* TASK ITEM
Each line must appear in the answer exactly as it does in the data.

··· RECORD SET ···

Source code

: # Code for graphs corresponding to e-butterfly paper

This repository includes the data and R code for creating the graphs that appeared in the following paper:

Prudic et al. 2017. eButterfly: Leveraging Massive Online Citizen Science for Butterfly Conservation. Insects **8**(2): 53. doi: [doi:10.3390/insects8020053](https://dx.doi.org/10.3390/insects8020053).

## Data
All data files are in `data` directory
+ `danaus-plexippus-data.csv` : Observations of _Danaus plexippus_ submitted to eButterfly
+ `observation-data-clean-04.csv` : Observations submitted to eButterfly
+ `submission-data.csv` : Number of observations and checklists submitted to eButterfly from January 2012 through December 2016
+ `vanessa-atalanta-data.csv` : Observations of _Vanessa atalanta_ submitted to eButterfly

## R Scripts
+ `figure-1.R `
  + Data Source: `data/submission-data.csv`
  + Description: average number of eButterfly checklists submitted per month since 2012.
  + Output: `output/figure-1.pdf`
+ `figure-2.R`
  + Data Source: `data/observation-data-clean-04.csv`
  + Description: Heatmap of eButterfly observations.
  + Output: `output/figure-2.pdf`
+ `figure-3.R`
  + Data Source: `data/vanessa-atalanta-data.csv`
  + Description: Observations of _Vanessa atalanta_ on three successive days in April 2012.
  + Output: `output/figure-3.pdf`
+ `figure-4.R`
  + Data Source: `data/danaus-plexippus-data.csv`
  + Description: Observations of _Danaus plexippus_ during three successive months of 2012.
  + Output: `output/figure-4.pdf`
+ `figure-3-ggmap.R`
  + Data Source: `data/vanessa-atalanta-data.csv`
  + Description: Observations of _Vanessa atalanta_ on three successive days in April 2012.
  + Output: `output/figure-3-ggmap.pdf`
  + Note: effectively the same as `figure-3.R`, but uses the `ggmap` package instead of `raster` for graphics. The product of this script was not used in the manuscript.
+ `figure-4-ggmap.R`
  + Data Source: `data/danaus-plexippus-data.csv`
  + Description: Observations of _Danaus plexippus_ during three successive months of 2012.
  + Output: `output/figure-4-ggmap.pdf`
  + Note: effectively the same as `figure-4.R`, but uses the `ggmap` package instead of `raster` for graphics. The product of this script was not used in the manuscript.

···

* EXERCISE ANSWER
Source code

: # Code for graphs corresponding to e-butterfly paper

This repository includes the data and R code for creating the graphs that appeared in the following paper:

Prudic et al. 2017. eButterfly: Leveraging Massive Online Citizen Science for Butterfly Conservation. Insects **8**(2): 53. doi: [doi:10.3390/insects8020053](https://dx.doi.org/10.3390/insects8020053).

## Data
All data files are in `data` directory
+ `danaus-plexippus-data.csv` : Observations of _Danaus plexippus_ submitted to eButterfly
+ `observation-data-clean-04.csv` : Observations submitted to eButterfly
+ `submission-data.csv` : Number of observations and checklists submitted to eButterfly from January 2012 through December 2016
+ `vanessa-atalanta-data.csv` : Observations of _Vanessa atalanta_ submitted to eButterfly

## R Scripts
+ `figure-1.R `
  + Data Source: `data/submission-data.csv`
  + Description: average number of eButterfly checklists submitted per month since 2012.
  + Output: `output/figure-1.pdf`
+ `figure-2.R`
  + Data Source: `data/observation-data-clean-04.csv`
  + Description: Heatmap of eButterfly observations.
  + Output: `output/figure-2.pdf`
+ `figure-3.R`
  + Data Source: `data/vanessa-atalanta-data.csv`
  + Description: Observations of _Vanessa atalanta_ on three successive days in April 2012.
  + Output: `output/figure-3.pdf`
+ `figure-4.R`
  + Data Source: `data/danaus-plexippus-data.csv`
  + Description: Observations of _Danaus plexippus_ during three successive months of 2012.
  + Output: `output/figure-4.pdf`
+ `figure-3-ggmap.R`
  + Data Source: `data/vanessa-atalanta-data.csv`
  + Description: Observations of _Vanessa atalanta_ on three successive days in April 2012.
  + Output: `output/figure-3-ggmap.pdf`
  + Note: effectively the same as `figure-3.R`, but uses the `ggmap` package instead of `raster` for graphics. The product of this script was not used in the manuscript.
+ `figure-4-ggmap.R`
  + Data Source: `data/danaus-plexippus-data.csv`
  + Description: Observations of _Danaus plexippus_ during three successive months of 2012.
  + Output: `output/figure-4-ggmap.pdf`
  + Note: effectively the same as `figure-4.R`, but uses the `ggmap` package instead of `raster` for graphics. The product of this script was not used in the manuscript.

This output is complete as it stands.